__TASK ITEM__: Show, from the entries below, every line in which "REPLY" appears.

● ● ● ● ● ● ●

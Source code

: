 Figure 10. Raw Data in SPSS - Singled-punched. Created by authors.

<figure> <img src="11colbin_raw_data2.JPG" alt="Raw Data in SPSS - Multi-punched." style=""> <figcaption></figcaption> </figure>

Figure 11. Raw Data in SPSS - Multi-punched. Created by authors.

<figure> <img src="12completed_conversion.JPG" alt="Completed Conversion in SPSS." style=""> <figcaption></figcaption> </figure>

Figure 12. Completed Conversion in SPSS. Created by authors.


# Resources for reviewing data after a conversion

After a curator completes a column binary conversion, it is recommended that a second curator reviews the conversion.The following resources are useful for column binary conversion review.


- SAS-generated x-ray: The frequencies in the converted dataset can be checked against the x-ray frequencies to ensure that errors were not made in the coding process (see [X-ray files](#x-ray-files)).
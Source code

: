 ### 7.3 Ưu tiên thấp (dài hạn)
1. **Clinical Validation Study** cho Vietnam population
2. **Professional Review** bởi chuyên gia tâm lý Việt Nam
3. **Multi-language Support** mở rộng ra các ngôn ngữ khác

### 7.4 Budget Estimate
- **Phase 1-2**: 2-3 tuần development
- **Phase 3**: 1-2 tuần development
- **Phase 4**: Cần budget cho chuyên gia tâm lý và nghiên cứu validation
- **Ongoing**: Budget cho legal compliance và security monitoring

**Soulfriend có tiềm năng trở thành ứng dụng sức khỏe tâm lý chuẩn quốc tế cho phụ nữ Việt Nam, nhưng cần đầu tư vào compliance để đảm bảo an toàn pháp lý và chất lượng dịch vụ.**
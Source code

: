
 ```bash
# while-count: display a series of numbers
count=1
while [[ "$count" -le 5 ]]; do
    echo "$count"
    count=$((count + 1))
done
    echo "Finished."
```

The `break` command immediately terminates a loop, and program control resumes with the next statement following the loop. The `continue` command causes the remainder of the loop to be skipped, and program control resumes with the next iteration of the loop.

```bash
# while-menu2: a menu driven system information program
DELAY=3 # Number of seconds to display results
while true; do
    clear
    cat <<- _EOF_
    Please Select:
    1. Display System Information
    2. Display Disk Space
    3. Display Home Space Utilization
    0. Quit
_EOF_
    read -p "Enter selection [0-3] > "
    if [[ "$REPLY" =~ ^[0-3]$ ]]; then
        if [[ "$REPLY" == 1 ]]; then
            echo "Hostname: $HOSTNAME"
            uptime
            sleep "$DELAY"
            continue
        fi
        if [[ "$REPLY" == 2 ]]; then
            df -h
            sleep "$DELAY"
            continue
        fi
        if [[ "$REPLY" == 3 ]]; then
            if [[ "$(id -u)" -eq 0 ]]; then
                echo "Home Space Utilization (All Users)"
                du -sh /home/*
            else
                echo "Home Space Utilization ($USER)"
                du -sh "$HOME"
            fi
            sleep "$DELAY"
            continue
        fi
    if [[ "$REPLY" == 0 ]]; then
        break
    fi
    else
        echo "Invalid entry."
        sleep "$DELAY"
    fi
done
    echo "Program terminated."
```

● ● ● ● ● ● ●

__ANSWER TO THIS PROBLEM__:
    if [[ "$REPLY" =~ ^[0-3]$ ]]; then
        if [[ "$REPLY" == 1 ]]; then
        if [[ "$REPLY" == 2 ]]; then
        if [[ "$REPLY" == 3 ]]; then
    if [[ "$REPLY" == 0 ]]; then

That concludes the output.